I believe by explicit flush, you are forcing objects to be cleaned from memory just in case. You could try without flush and see what happens...you got the source to play with. :-)

Anonymous said...

If the objects being persisted have child objects, do these optimizations have any affect?
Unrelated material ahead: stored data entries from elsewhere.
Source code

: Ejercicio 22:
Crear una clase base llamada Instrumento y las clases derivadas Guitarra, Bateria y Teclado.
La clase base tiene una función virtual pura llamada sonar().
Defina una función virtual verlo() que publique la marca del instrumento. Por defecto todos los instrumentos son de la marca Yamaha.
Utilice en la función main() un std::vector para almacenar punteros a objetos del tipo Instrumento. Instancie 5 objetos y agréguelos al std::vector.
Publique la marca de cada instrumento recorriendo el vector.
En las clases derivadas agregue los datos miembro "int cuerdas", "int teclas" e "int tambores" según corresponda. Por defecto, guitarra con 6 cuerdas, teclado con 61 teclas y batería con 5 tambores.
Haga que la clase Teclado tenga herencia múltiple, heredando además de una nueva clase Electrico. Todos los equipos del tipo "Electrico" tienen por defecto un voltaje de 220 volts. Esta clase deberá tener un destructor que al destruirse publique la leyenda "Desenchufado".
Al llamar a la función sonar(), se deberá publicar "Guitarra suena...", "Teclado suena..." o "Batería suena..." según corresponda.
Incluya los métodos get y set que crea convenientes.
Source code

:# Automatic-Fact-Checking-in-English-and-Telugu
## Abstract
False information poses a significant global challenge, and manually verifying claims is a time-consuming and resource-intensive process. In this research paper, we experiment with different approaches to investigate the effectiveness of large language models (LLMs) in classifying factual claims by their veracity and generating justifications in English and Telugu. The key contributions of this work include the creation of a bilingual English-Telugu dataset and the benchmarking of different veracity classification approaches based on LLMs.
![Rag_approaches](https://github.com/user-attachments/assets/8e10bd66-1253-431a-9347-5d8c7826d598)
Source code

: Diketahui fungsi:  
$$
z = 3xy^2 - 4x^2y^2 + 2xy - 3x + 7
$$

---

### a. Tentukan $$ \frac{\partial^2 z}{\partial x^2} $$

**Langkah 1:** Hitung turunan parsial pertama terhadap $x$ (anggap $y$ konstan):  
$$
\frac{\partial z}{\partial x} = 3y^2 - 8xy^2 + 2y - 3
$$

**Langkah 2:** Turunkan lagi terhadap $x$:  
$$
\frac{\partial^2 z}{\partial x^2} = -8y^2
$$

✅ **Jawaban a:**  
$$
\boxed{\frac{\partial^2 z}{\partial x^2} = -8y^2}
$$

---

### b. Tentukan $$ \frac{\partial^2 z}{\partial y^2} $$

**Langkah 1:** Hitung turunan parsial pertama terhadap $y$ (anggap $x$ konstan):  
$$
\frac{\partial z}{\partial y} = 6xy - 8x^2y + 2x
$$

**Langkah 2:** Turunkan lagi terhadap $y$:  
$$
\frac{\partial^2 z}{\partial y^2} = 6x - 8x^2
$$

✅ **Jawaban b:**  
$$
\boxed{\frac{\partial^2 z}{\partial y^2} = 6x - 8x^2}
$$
For example, if I have a House object that contains a list of Room objects and my hibernate mappings are configured such that the Rooms get persisted when I persist the House, does the batching configuration have any impact or does it only have benefits when persisted simple entities without relationships to other tables?

Roger Pack said...

How do we know if it's working or not then? Does yours say anything like

DEBUG: org.hibernate.jdbc.AbstractBatcher - Executing batch size: 2

?

Prabhat Jha said...

@Roger I have mentioned in the blog how to verify if it's really working. For mysql, you can see the update/insert statmenets in mysql log.

roger said...

yeah I'm on oracle...

Anonymous said...

I have the problem that the statements are not executed in batch (verified by mysql-log). The log says the following:

[...]
166 [main] DEBUG org.hibernate.cfg.Configuration - hibernate.jdbc.batch_size=20
166 [main] DEBUG org.hibernate.cfg.Configuration - hibernate.order_inserts=true
166 [main] DEBUG org.hibernate.cfg.Configuration - hibernate.order_updates=true
[...]
166 [main] DEBUG org.hibernate.cfg.Configuration - hibernate.dialect=org.hibernate.dialect.MySQL5InnoDBDialect
[...]
[ 20 single inserts instead of one (verified by mysql log) ]
1014 [main] DEBUG org.hibernate.jdbc.AbstractBatcher - Executing batch size: 20
1021 [main] DEBUG org.hibernate.jdbc.AbstractBatcher - no batched statements to execute
[...]

any idea why?

Prabhat Jha said...

Please take a good look at your configuration, DB connection string as well as how batch size is actually used in code at http://anonsvn.jboss.org/repos/qa/prabhat/batch-insert/src/main/java/org/eejot/batchinsert/DBService.java

It's possible that things are less complicated or configuration is different with newer hibernate version.

Roger Pack said...

@anonymous if you have hibernate generate id's for inserts then it does them serially maybe?